[Data provided — start]

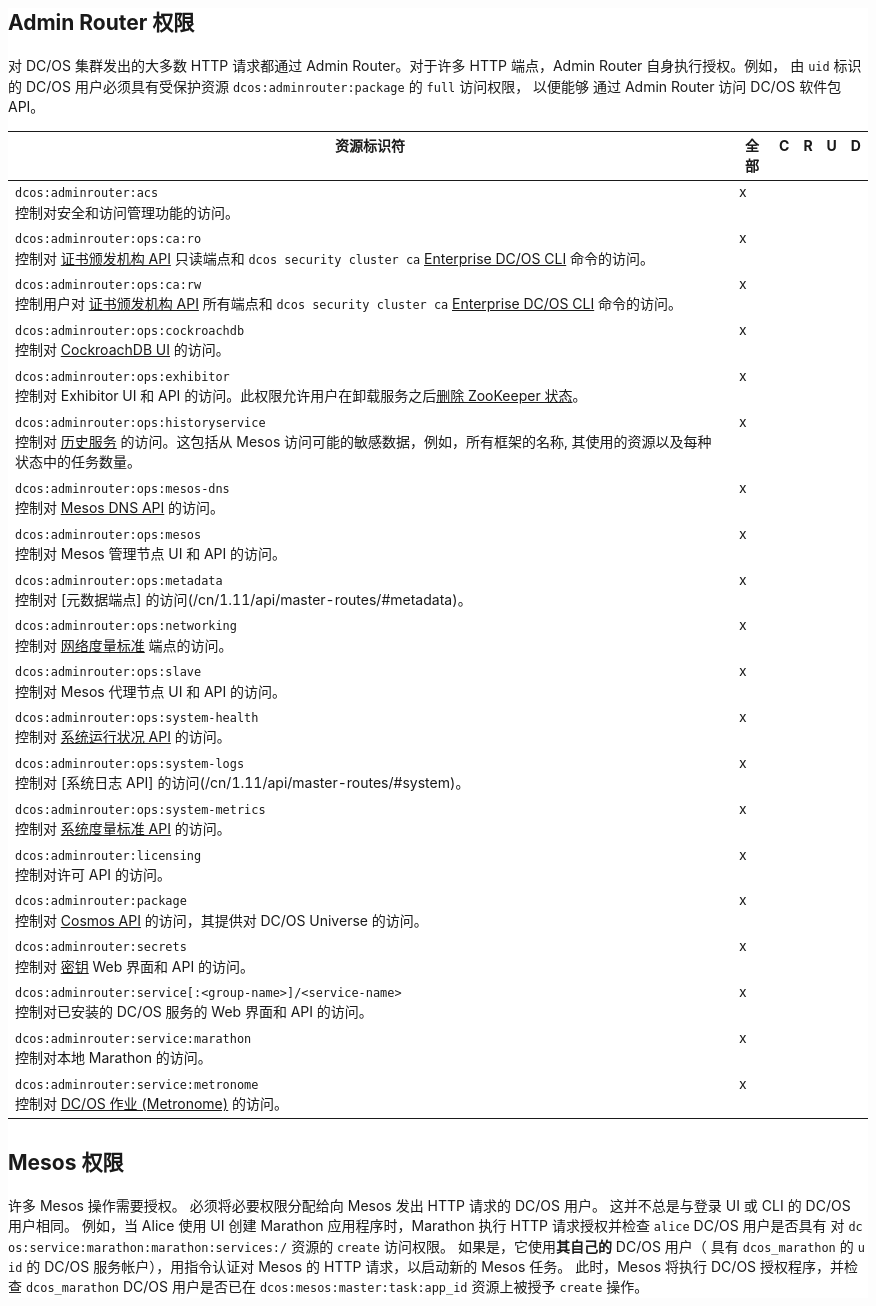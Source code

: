 
## <a name="admin-router"></a>Admin Router 权限

对 DC/OS 集群发出的大多数 HTTP 请求都通过 Admin Router。对于许多
HTTP 端点，Admin Router 自身执行授权。例如，
由 `uid` 标识的 DC/OS 用户必须具有受保护资源 `dcos:adminrouter:package` 的 `full` 访问权限，
以便能够
通过 Admin Router 访问 DC/OS 软件包 API。

| 资源标识符 | 全部 | C | R | U | D |
|-----------------------------------------------------------------------------------------------------------------------------------------------------------------------------------------------------------------------------------------------------------------------------------|------|---|---|---|---|
| `dcos:adminrouter:acs`<br>控制对安全和访问管理功能的访问。| x | | | | |
| `dcos:adminrouter:ops:ca:ro`<br>控制对 [证书颁发机构 API](/mesosphere/dcos/cn/1.11/security/ent/tls-ssl/ca-api/) 只读端点和 `dcos security cluster ca` [Enterprise DC/OS CLI](/mesosphere/dcos/cn/1.11/cli/enterprise-cli/) 命令的访问。| x | | | | |
| `dcos:adminrouter:ops:ca:rw`<br>控制用户对 [证书颁发机构 API](/mesosphere/dcos/cn/1.11/security/ent/tls-ssl/ca-api/) 所有端点和 `dcos security cluster ca` [Enterprise DC/OS CLI](/mesosphere/dcos/cn/1.11/cli/enterprise-cli/) 命令的访问。| x | | | | |
| `dcos:adminrouter:ops:cockroachdb`<br> 控制对 [CockroachDB UI](https://www.cockroachlabs.com/docs/v1.1/admin-ui-overview-dashboard.html) 的访问。| x | | | | |
| `dcos:adminrouter:ops:exhibitor`<br> 控制对 Exhibitor UI 和 API 的访问。此权限允许用户在卸载服务之后[删除 ZooKeeper 状态](/mesosphere/dcos/cn/1.11/deploying-services/uninstall/#framework-cleaner)。| x | | | | |
| `dcos:adminrouter:ops:historyservice`<br>控制对 [历史服务](/mesosphere/dcos/cn/1.11/overview/architecture/components/#dcos-history) 的访问。这包括从 Mesos 访问可能的敏感数据，例如，所有框架的名称, 其使用的资源以及每种状态中的任务数量。| x | | | | |
| `dcos:adminrouter:ops:mesos-dns`<br> 控制对 [Mesos DNS API](/mesosphere/dcos/cn/1.11/networking/mesos-dns/mesos-dns-api/) 的访问。| x | | | | |
| `dcos:adminrouter:ops:mesos`<br> 控制对 Mesos 管理节点 UI 和 API 的访问。| x | | | | |
| `dcos:adminrouter:ops:metadata` <br> 控制对 [元数据端点] 的访问(/cn/1.11/api/master-routes/#metadata)。| x | | | | |
| `dcos:adminrouter:ops:networking`<br> 控制对 [网络度量标准](/mesosphere/dcos/cn/1.11/api/master-routes/#network-metrics) 端点的访问。| x | | | | |
| `dcos:adminrouter:ops:slave`<br> 控制对 Mesos 代理节点 UI 和 API 的访问。| x | | | | |
| `dcos:adminrouter:ops:system-health` <br> 控制对 [系统运行状况 API](/mesosphere/dcos/cn/1.11/api/master-routes/#system) 的访问。| x | | | | |
| `dcos:adminrouter:ops:system-logs` <br> 控制对 [系统日志 API] 的访问(/cn/1.11/api/master-routes/#system)。| x | | | | |
| `dcos:adminrouter:ops:system-metrics`<br> 控制对 [系统度量标准 API](/mesosphere/dcos/cn/1.11/api/master-routes/#system) 的访问。| x | | | | |
| `dcos:adminrouter:licensing` <br> 控制对许可 API 的访问。| x | | | | |
| `dcos:adminrouter:package` <br> 控制对 [Cosmos API](/mesosphere/dcos/cn/1.11/api/master-routes/#cosmos) 的访问，其提供对 DC/OS Universe 的访问。| x | | | | |
| `dcos:adminrouter:secrets`<br> 控制对 [密钥](/mesosphere/dcos/cn/1.11/security/ent/secrets/) Web 界面和 API 的访问。| x | | | | |
| `dcos:adminrouter:service[:<group-name>]/<service-name>`<br> 控制对已安装的 DC/OS 服务的 Web 界面和 API 的访问。| x | | | | |
| `dcos:adminrouter:service:marathon` <br>控制对本地 Marathon 的访问。| x | | | | |
| `dcos:adminrouter:service:metronome`<br> 控制对 [DC/OS 作业 (Metronome)](/mesosphere/dcos/cn/1.11/deploying-jobs/) 的访问。| x | | | | |

## <a name="mesos"></a>Mesos 权限

许多 Mesos 操作需要授权。
必须将必要权限分配给向 Mesos 发出 HTTP 请求的 DC/OS 用户。
这并不总是与登录 UI 或 CLI 的 DC/OS 用户相同。
例如，当 Alice 使用 UI 创建 Marathon 应用程序时，Marathon 执行
HTTP 请求授权并检查 `alice` DC/OS 用户是否具有
对 `dcos:service:marathon:marathon:services:/` 资源的 `create` 访问权限。
如果是，它使用**其自己的** DC/OS 用户（ 具有 `dcos_marathon` 的 `uid` 的 DC/OS 服务帐户），用指令认证对 Mesos 的 HTTP 请求，以启动新的 Mesos 任务。
此时，Mesos 将执行 DC/OS 授权程序，并检查 `dcos_marathon` DC/OS 用户是否已在 `dcos:mesos:master:task:app_id` 资源上被授予 `create` 操作。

[Data provided — finish]

Your answer should hold every line of the entries that contains the string "security".

* **Written reply**:
| `dcos:adminrouter:ops:ca:ro`<br>控制对 [证书颁发机构 API](/mesosphere/dcos/cn/1.11/security/ent/tls-ssl/ca-api/) 只读端点和 `dcos security cluster ca` [Enterprise DC/OS CLI](/mesosphere/dcos/cn/1.11/cli/enterprise-cli/) 命令的访问。| x | | | | |
| `dcos:adminrouter:ops:ca:rw`<br>控制用户对 [证书颁发机构 API](/mesosphere/dcos/cn/1.11/security/ent/tls-ssl/ca-api/) 所有端点和 `dcos security cluster ca` [Enterprise DC/OS CLI](/mesosphere/dcos/cn/1.11/cli/enterprise-cli/) 命令的访问。| x | | | | |
| `dcos:adminrouter:secrets`<br> 控制对 [密钥](/mesosphere/dcos/cn/1.11/security/ent/secrets/) Web 界面和 API 的访问。| x | | | | |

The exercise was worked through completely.